Saved entries:
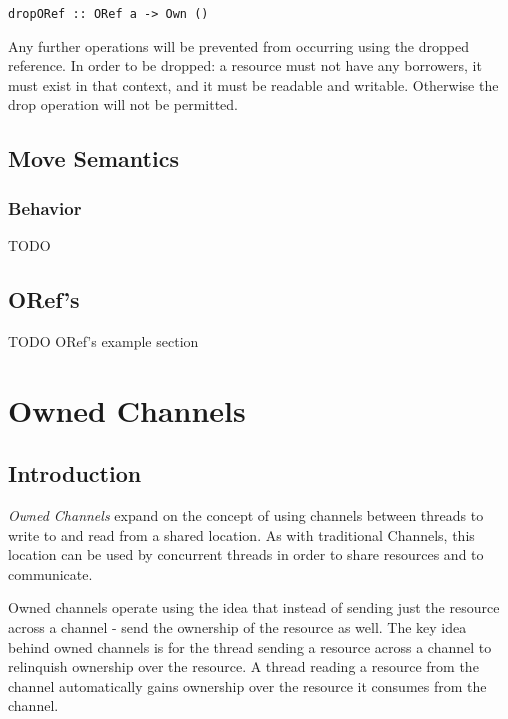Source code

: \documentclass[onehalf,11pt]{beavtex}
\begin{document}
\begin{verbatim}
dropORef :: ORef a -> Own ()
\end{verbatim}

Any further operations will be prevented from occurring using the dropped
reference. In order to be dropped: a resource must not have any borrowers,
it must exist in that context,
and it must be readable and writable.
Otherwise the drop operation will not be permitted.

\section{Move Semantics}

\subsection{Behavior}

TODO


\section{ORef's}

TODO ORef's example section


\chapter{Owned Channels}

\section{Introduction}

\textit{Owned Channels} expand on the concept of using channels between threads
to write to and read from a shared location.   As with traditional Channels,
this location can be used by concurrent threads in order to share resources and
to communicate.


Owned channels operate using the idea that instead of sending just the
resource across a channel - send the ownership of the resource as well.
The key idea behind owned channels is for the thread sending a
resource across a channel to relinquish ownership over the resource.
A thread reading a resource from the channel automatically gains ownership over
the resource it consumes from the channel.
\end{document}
...
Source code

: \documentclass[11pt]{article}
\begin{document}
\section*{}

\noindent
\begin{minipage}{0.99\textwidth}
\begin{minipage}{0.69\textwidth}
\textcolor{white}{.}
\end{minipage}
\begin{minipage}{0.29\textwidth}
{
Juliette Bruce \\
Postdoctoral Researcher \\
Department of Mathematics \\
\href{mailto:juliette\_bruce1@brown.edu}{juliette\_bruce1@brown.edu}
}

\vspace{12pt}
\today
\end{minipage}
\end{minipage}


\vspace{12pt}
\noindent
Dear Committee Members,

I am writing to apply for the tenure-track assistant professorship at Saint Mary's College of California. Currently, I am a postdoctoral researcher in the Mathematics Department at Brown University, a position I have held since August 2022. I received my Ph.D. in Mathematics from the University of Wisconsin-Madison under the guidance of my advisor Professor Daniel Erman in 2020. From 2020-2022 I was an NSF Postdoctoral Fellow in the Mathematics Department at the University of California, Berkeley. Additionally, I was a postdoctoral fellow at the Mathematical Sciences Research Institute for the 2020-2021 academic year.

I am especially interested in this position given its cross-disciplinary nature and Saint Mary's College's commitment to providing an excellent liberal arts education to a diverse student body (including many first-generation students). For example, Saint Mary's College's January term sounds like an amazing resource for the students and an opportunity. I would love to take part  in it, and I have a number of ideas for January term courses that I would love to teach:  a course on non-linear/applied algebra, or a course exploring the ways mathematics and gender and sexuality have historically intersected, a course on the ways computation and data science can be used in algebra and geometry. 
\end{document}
...
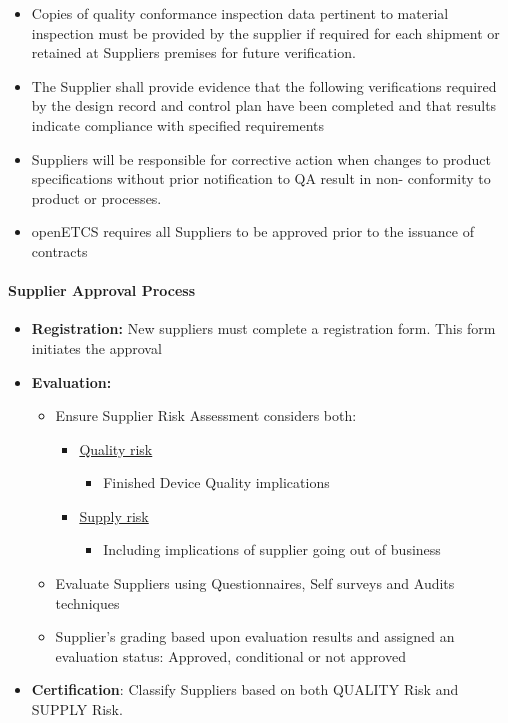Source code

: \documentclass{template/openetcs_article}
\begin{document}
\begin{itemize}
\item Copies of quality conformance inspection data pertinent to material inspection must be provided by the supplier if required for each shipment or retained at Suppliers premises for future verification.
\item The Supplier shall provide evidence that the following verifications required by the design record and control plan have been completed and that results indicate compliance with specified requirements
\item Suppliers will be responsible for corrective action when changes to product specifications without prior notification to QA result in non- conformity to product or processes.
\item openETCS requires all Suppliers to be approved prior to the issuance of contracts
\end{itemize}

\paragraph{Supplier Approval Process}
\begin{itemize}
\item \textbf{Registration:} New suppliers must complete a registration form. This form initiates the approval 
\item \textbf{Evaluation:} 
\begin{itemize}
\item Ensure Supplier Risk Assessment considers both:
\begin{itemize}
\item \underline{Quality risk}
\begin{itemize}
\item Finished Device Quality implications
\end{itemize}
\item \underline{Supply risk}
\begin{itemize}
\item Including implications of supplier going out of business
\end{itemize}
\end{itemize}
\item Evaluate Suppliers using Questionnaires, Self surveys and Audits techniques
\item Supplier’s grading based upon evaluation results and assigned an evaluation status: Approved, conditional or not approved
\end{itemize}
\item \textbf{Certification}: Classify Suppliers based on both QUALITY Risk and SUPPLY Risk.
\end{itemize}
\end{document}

Task objective: Please output exactly the lines between the one holding "this location can" and the one holding "The key idea" in the records above, inclusive, and nothing more.

Response box:
this location can be used by concurrent threads in order to share resources and
to communicate.


Owned channels operate using the idea that instead of sending just the
resource across a channel - send the ownership of the resource as well.
The key idea behind owned channels is for the thread sending a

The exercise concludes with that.